Task | The lines to copy are those in the listing below that contain the word "target".
*** Opening Data to examine ***
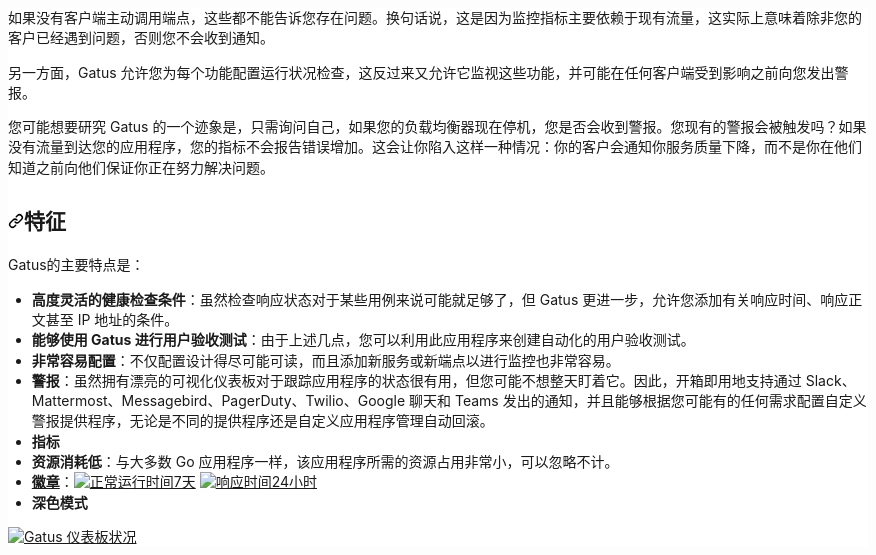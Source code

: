 <p dir="auto"><font style="vertical-align: inherit;"><font style="vertical-align: inherit;">如果没有客户端主动调用端点，这些都不能告诉您存在问题。换句话说，这是因为监控指标主要依赖于现有流量，这实际上意味着除非您的客户已经遇到问题，否则您不会收到通知。</font></font></p>
<p dir="auto"><font style="vertical-align: inherit;"><font style="vertical-align: inherit;">另一方面，Gatus 允许您为每个功能配置运行状况检查，这反过来又允许它监视这些功能，并可能在任何客户端受到影响之前向您发出警报。</font></font></p>
<p dir="auto"><font style="vertical-align: inherit;"><font style="vertical-align: inherit;">您可能想要研究 Gatus 的一个迹象是，只需询问自己，如果您的负载均衡器现在停机，您是否会收到警报。您现有的警报会被触发吗？如果没有流量到达您的应用程序，您的指标不会报告错误增加。这会让你陷入这样一种情况：你的客户会通知你服务质量下降，而不是你在他们知道之前向他们保证你正在努力解决问题。</font></font></p>
<h2 tabindex="-1" dir="auto"><a id="user-content-features" class="anchor" aria-hidden="true" tabindex="-1" href="#features"><svg class="octicon octicon-link" viewBox="0 0 16 16" version="1.1" width="16" height="16" aria-hidden="true"><path d="m7.775 3.275 1.25-1.25a3.5 3.5 0 1 1 4.95 4.95l-2.5 2.5a3.5 3.5 0 0 1-4.95 0 .751.751 0 0 1 .018-1.042.751.751 0 0 1 1.042-.018 1.998 1.998 0 0 0 2.83 0l2.5-2.5a2.002 2.002 0 0 0-2.83-2.83l-1.25 1.25a.751.751 0 0 1-1.042-.018.751.751 0 0 1-.018-1.042Zm-4.69 9.64a1.998 1.998 0 0 0 2.83 0l1.25-1.25a.751.751 0 0 1 1.042.018.751.751 0 0 1 .018 1.042l-1.25 1.25a3.5 3.5 0 1 1-4.95-4.95l2.5-2.5a3.5 3.5 0 0 1 4.95 0 .751.751 0 0 1-.018 1.042.751.751 0 0 1-1.042.018 1.998 1.998 0 0 0-2.83 0l-2.5 2.5a1.998 1.998 0 0 0 0 2.83Z"></path></svg></a><font style="vertical-align: inherit;"><font style="vertical-align: inherit;">特征</font></font></h2>
<p dir="auto"><font style="vertical-align: inherit;"><font style="vertical-align: inherit;">Gatus的主要特点是：</font></font></p>
<ul dir="auto">
<li><strong><font style="vertical-align: inherit;"><font style="vertical-align: inherit;">高度灵活的健康检查条件</font></font></strong><font style="vertical-align: inherit;"><font style="vertical-align: inherit;">：虽然检查响应状态对于某些用例来说可能就足够了，但 Gatus 更进一步，允许您添加有关响应时间、响应正文甚至 IP 地址的条件。</font></font></li>
<li><strong><font style="vertical-align: inherit;"><font style="vertical-align: inherit;">能够使用 Gatus 进行用户验收测试</font></font></strong><font style="vertical-align: inherit;"><font style="vertical-align: inherit;">：由于上述几点，您可以利用此应用程序来创建自动化的用户验收测试。</font></font></li>
<li><strong><font style="vertical-align: inherit;"><font style="vertical-align: inherit;">非常容易配置</font></font></strong><font style="vertical-align: inherit;"><font style="vertical-align: inherit;">：不仅配置设计得尽可能可读，而且添加新服务或新端点以进行监控也非常容易。</font></font></li>
<li><strong><font style="vertical-align: inherit;"><font style="vertical-align: inherit;">警报</font></font></strong><font style="vertical-align: inherit;"><font style="vertical-align: inherit;">：虽然拥有漂亮的可视化仪表板对于跟踪应用程序的状态很有用，但您可能不想整天盯着它。因此，开箱即用地支持通过 Slack、Mattermost、Messagebird、PagerDuty、Twilio、Google 聊天和 Teams 发出的通知，并且能够根据您可能有的任何需求配置自定义警报提供程序，无论是不同的提供程序还是自定义应用程序管理自动回滚。</font></font></li>
<li><strong><font style="vertical-align: inherit;"><font style="vertical-align: inherit;">指标</font></font></strong></li>
<li><strong><font style="vertical-align: inherit;"><font style="vertical-align: inherit;">资源消耗低</font></font></strong><font style="vertical-align: inherit;"><font style="vertical-align: inherit;">：与大多数 Go 应用程序一样，该应用程序所需的资源占用非常小，可以忽略不计。</font></font></li>
<li><strong><a href="#badges"><font style="vertical-align: inherit;"><font style="vertical-align: inherit;">徽章</font></font></a></strong><font style="vertical-align: inherit;"><font style="vertical-align: inherit;">：</font></font><a target="_blank" rel="noopener noreferrer nofollow" href="https://camo.githubusercontent.com/288b204a02deb21b3bf01adc37b5513315877973944162c87c901b89c6990316/68747470733a2f2f7374617475732e7477696e2e73682f6170692f76312f656e64706f696e74732f636f72655f626c6f672d65787465726e616c2f757074696d65732f37642f62616467652e737667"><img src="https://camo.githubusercontent.com/288b204a02deb21b3bf01adc37b5513315877973944162c87c901b89c6990316/68747470733a2f2f7374617475732e7477696e2e73682f6170692f76312f656e64706f696e74732f636f72655f626c6f672d65787465726e616c2f757074696d65732f37642f62616467652e737667" alt="正常运行时间7天" data-canonical-src="https://status.twin.sh/api/v1/endpoints/core_blog-external/uptimes/7d/badge.svg" style="max-width: 100%;"></a> <a target="_blank" rel="noopener noreferrer nofollow" href="https://camo.githubusercontent.com/005f146a3c088615ab3b34243a2ca42263bbedae69a9b40477f11eb55fae9b1f/68747470733a2f2f7374617475732e7477696e2e73682f6170692f76312f656e64706f696e74732f636f72655f626c6f672d65787465726e616c2f726573706f6e73652d74696d65732f3234682f62616467652e737667"><img src="https://camo.githubusercontent.com/005f146a3c088615ab3b34243a2ca42263bbedae69a9b40477f11eb55fae9b1f/68747470733a2f2f7374617475732e7477696e2e73682f6170692f76312f656e64706f696e74732f636f72655f626c6f672d65787465726e616c2f726573706f6e73652d74696d65732f3234682f62616467652e737667" alt="响应时间24小时" data-canonical-src="https://status.twin.sh/api/v1/endpoints/core_blog-external/response-times/24h/badge.svg" style="max-width: 100%;"></a></li>
<li><strong><font style="vertical-align: inherit;"><font style="vertical-align: inherit;">深色模式</font></font></strong></li>
</ul>
<p dir="auto"><a target="_blank" rel="noopener noreferrer" href="/TwiN/gatus/blob/master/.github/assets/dashboard-conditions.png"><img src="/TwiN/gatus/raw/master/.github/assets/dashboard-conditions.png" alt="Gatus 仪表板状况" style="max-width: 100%;"></a></p>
*** Closing Data to examine ***
Written solution |
<li><strong><a href="#badges"><font style="vertical-align: inherit;"><font style="vertical-align: inherit;">徽章</font></font></a></strong><font style="vertical-align: inherit;"><font style="vertical-align: inherit;">：</font></font><a target="_blank" rel="noopener noreferrer nofollow" href="https://camo.githubusercontent.com/288b204a02deb21b3bf01adc37b5513315877973944162c87c901b89c6990316/68747470733a2f2f7374617475732e7477696e2e73682f6170692f76312f656e64706f696e74732f636f72655f626c6f672d65787465726e616c2f757074696d65732f37642f62616467652e737667"><img src="https://camo.githubusercontent.com/288b204a02deb21b3bf01adc37b5513315877973944162c87c901b89c6990316/68747470733a2f2f7374617475732e7477696e2e73682f6170692f76312f656e64706f696e74732f636f72655f626c6f672d65787465726e616c2f757074696d65732f37642f62616467652e737667" alt="正常运行时间7天" data-canonical-src="https://status.twin.sh/api/v1/endpoints/core_blog-external/uptimes/7d/badge.svg" style="max-width: 100%;"></a> <a target="_blank" rel="noopener noreferrer nofollow" href="https://camo.githubusercontent.com/005f146a3c088615ab3b34243a2ca42263bbedae69a9b40477f11eb55fae9b1f/68747470733a2f2f7374617475732e7477696e2e73682f6170692f76312f656e64706f696e74732f636f72655f626c6f672d65787465726e616c2f726573706f6e73652d74696d65732f3234682f62616467652e737667"><img src="https://camo.githubusercontent.com/005f146a3c088615ab3b34243a2ca42263bbedae69a9b40477f11eb55fae9b1f/68747470733a2f2f7374617475732e7477696e2e73682f6170692f76312f656e64706f696e74732f636f72655f626c6f672d65787465726e616c2f726573706f6e73652d74696d65732f3234682f62616467652e737667" alt="响应时间24小时" data-canonical-src="https://status.twin.sh/api/v1/endpoints/core_blog-external/response-times/24h/badge.svg" style="max-width: 100%;"></a></li>
<p dir="auto"><a target="_blank" rel="noopener noreferrer" href="/TwiN/gatus/blob/master/.github/assets/dashboard-conditions.png"><img src="/TwiN/gatus/raw/master/.github/assets/dashboard-conditions.png" alt="Gatus 仪表板状况" style="max-width: 100%;"></a></p>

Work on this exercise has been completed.